Saturday, April 7, 2018

You Must Always Looks for Those Sparks of Life

By Christopher Alexander. Original text here. Published at P2P-Foundation on 28th March 2015.


Whenever you start a project, or whenever you begin to take action, you must always looks for those sparks of life, among the buildings, or in the open land -- places that, just very slightly, have a quality that make you feel fractionally a little more alive and a little more inclined to love life.

You need to be very discriminating when you do this. If you get good at recognizing such places, they may be fragments, only, in the middle of stuff that is not worth much.

These small fragments are too precious to be swept carelessly out of the way, or destroyed, or casually rebuilt. They are capable, like seeds, of starting the new life of the place, like fresh shoots.

Indeed, if you start with nothing but these fragments -- a bench here, the base of a tree that has primroses around it in spring, an archway from an ancient building, a piece of a brick wall with lovely scarlet bricks -- keep all of them. These are what we mean by "magic configurations." You can always find a way to build whatever new you are going to build, without destroying these magic configurations.

If you follow this rule, it will give the place you are making, an altogether different character.
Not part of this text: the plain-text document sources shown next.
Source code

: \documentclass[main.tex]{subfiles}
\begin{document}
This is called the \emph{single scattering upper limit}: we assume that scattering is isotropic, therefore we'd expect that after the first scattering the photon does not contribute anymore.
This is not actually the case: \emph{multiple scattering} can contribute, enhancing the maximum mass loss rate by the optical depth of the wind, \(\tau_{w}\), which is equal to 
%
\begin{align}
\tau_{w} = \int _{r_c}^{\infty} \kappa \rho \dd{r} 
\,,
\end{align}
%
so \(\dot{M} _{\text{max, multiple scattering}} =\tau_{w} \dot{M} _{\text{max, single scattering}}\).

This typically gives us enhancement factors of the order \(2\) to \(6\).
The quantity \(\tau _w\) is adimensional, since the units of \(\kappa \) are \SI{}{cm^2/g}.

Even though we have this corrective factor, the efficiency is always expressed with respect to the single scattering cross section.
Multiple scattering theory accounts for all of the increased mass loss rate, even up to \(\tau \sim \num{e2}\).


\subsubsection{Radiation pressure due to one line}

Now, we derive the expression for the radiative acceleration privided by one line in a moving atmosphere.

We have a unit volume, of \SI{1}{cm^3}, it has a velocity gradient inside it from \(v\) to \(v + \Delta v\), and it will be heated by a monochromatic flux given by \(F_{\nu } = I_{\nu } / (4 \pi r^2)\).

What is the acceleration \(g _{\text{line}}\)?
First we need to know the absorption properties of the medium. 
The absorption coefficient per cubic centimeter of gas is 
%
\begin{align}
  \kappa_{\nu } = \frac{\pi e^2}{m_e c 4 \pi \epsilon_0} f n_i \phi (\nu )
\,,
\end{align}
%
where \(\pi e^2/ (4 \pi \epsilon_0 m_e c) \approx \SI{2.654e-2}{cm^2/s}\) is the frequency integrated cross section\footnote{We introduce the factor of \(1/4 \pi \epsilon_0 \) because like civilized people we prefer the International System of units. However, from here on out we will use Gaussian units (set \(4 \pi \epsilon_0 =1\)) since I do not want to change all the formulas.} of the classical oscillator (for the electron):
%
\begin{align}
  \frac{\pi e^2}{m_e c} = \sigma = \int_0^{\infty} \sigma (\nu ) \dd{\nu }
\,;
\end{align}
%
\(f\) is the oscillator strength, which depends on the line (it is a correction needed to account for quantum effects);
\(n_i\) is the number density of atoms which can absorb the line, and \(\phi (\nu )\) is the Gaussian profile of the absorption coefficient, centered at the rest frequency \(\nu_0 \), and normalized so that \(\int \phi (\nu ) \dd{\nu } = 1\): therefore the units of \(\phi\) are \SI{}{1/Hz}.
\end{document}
Do not think that you can achieve the same end, by plucking the beautiful fragment, and replanting it, or inserting it into some other structure. That will always be damage, as if one had hacked out a piece of life and pasted it into a new place. It can't be done, because the life that exists in a thing, always comes from the larger context -- it is both its existence in the land, as it is, and the thing itself, which are capable of giving continuity to life.